*** Begin section ***

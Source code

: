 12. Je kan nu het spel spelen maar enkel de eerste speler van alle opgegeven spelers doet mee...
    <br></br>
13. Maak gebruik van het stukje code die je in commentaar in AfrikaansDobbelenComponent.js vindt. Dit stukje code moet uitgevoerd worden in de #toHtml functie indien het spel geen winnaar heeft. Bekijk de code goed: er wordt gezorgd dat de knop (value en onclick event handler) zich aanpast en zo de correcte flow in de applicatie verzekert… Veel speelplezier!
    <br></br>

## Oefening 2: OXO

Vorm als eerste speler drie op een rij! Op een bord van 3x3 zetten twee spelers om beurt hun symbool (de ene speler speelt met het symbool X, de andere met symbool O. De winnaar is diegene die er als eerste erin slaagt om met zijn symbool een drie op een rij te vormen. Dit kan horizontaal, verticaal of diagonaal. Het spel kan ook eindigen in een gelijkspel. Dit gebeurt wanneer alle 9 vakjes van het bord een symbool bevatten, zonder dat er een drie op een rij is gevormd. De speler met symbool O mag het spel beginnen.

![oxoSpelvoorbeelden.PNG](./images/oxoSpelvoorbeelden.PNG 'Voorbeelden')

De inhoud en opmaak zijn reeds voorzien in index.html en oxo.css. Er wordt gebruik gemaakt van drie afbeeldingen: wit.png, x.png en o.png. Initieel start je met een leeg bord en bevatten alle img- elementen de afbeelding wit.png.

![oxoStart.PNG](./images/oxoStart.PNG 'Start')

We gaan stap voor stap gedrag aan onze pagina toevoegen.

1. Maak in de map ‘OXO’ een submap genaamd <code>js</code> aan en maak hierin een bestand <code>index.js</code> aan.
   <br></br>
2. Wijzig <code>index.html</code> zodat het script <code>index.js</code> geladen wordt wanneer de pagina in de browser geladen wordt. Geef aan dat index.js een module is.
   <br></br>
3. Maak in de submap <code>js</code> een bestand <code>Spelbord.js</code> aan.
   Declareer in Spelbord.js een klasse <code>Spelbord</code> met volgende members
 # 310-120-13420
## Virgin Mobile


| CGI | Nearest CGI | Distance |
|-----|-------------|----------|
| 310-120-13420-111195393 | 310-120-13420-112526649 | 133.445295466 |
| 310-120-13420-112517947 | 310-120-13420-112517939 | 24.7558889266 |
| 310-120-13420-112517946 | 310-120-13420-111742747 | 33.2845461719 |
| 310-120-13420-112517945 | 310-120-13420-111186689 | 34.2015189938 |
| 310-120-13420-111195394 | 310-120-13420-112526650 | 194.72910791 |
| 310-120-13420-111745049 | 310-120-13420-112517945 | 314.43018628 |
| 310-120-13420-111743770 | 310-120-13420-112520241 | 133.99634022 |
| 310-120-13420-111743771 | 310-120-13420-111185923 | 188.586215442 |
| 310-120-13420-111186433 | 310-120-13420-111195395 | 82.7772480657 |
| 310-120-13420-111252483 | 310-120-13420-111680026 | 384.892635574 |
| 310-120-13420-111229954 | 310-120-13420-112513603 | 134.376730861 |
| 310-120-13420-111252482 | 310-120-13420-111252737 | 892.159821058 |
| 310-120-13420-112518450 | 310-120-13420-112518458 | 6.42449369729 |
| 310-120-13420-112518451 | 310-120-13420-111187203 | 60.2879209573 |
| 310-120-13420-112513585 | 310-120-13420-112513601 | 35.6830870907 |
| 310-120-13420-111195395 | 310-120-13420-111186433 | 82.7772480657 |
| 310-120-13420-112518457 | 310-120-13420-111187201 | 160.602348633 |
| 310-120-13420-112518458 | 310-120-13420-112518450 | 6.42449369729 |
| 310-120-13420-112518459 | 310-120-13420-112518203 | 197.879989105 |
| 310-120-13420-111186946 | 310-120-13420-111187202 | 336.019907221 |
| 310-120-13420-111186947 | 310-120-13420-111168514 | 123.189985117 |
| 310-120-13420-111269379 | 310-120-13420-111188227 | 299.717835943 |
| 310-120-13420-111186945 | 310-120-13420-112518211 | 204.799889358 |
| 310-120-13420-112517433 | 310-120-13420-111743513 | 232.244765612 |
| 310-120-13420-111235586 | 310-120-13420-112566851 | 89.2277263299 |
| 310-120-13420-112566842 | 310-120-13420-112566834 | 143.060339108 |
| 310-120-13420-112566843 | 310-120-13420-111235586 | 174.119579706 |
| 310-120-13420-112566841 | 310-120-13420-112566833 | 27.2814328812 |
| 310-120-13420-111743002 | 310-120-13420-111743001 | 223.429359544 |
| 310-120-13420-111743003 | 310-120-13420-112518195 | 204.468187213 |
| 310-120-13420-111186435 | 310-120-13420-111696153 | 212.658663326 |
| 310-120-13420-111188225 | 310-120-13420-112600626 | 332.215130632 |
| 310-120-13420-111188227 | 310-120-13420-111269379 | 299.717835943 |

*** End section ***

## TASK OBJECTIVE
Each line in the records above that contains the word "alle" must be copied.

## PROBLEM SOLUTION
: 12. Je kan nu het spel spelen maar enkel de eerste speler van alle opgegeven spelers doet mee...
Vorm als eerste speler drie op een rij! Op een bord van 3x3 zetten twee spelers om beurt hun symbool (de ene speler speelt met het symbool X, de andere met symbool O. De winnaar is diegene die er als eerste erin slaagt om met zijn symbool een drie op een rij te vormen. Dit kan horizontaal, verticaal of diagonaal. Het spel kan ook eindigen in een gelijkspel. Dit gebeurt wanneer alle 9 vakjes van het bord een symbool bevatten, zonder dat er een drie op een rij is gevormd. De speler met symbool O mag het spel beginnen.
De inhoud en opmaak zijn reeds voorzien in index.html en oxo.css. Er wordt gebruik gemaakt van drie afbeeldingen: wit.png, x.png en o.png. Initieel start je met een leeg bord en bevatten alle img- elementen de afbeelding wit.png.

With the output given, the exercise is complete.